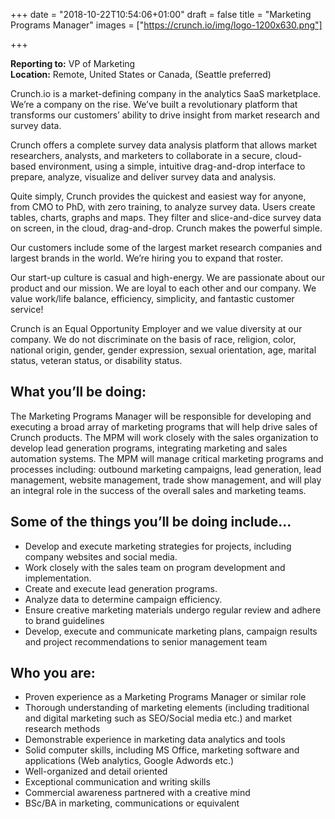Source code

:+++
date = "2018-10-22T10:54:06+01:00"
draft = false
title = "Marketing Programs Manager"
images = ["https://crunch.io/img/logo-1200x630.png"]

+++

**Reporting to:** VP of Marketing
<br>
**Location:** Remote, United States or Canada, (Seattle preferred)

Crunch.io is a market-defining company in the analytics SaaS marketplace. We’re a company on the rise. We’ve built a revolutionary platform that transforms our customers’ ability to drive insight from market research and survey data.

Crunch offers a complete survey data analysis platform that allows market researchers, analysts, and marketers to collaborate in a secure, cloud-based environment, using a simple, intuitive drag-and-drop interface to prepare, analyze, visualize and deliver survey data and analysis.

Quite simply, Crunch provides the quickest and easiest way for anyone, from CMO to PhD, with zero training, to analyze survey data.  Users create tables, charts, graphs and maps.  They filter and slice-and-dice survey data on screen, in the cloud, drag-and-drop.  Crunch makes the powerful simple.

Our customers include some of the largest market research companies and largest brands in the world. We’re hiring you to expand that roster.

Our start-up culture is casual and high-energy. We are passionate about our product and our mission. We are loyal to each other and our company. We value work/life balance, efficiency, simplicity, and fantastic customer service!

Crunch is an Equal Opportunity Employer and we value diversity at our company. We do not discriminate on the basis of race, religion, color, national origin, gender, gender expression, sexual orientation, age, marital status, veteran status, or disability status.

## What you’ll be doing:
The Marketing Programs Manager will be responsible for developing and executing a broad array of marketing programs that will help drive sales of Crunch products.   The MPM will work closely with the sales organization to develop lead generation programs, integrating marketing and sales automation systems.  The MPM will manage critical marketing programs and processes including: outbound marketing campaigns, lead generation, lead management, website management, trade show management, and will play an integral role in the success of the overall sales and marketing teams.

## Some of the things you’ll be doing include...
* Develop and execute marketing strategies for projects, including company websites and social media.
* Work closely with the sales team on program development and implementation.
* Create and execute lead generation programs.
* Analyze data to determine campaign efficiency.
* Ensure creative marketing materials undergo regular review and adhere to brand guidelines
* Develop, execute and communicate marketing plans, campaign results and project recommendations to senior management team

## Who you are:
* Proven experience as a Marketing Programs Manager or similar role
* Thorough understanding of marketing elements (including traditional and digital marketing such as SEO/Social media etc.) and market research methods
* Demonstrable experience in marketing data analytics and tools
* Solid computer skills, including MS Office, marketing software and applications (Web analytics, Google Adwords etc.)
* Well-organized and detail oriented
* Exceptional communication and writing skills
* Commercial awareness partnered with a creative mind
* BSc/BA in marketing, communications or equivalent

Directions => Find the line that contains "senior management team". Copy it and every line after it to the end of the records, exactly, and nothing more.

Response to the task =>
* Develop, execute and communicate marketing plans, campaign results and project recommendations to senior management team

## Who you are:
* Proven experience as a Marketing Programs Manager or similar role
* Thorough understanding of marketing elements (including traditional and digital marketing such as SEO/Social media etc.) and market research methods
* Demonstrable experience in marketing data analytics and tools
* Solid computer skills, including MS Office, marketing software and applications (Web analytics, Google Adwords etc.)
* Well-organized and detail oriented
* Exceptional communication and writing skills
* Commercial awareness partnered with a creative mind
* BSc/BA in marketing, communications or equivalent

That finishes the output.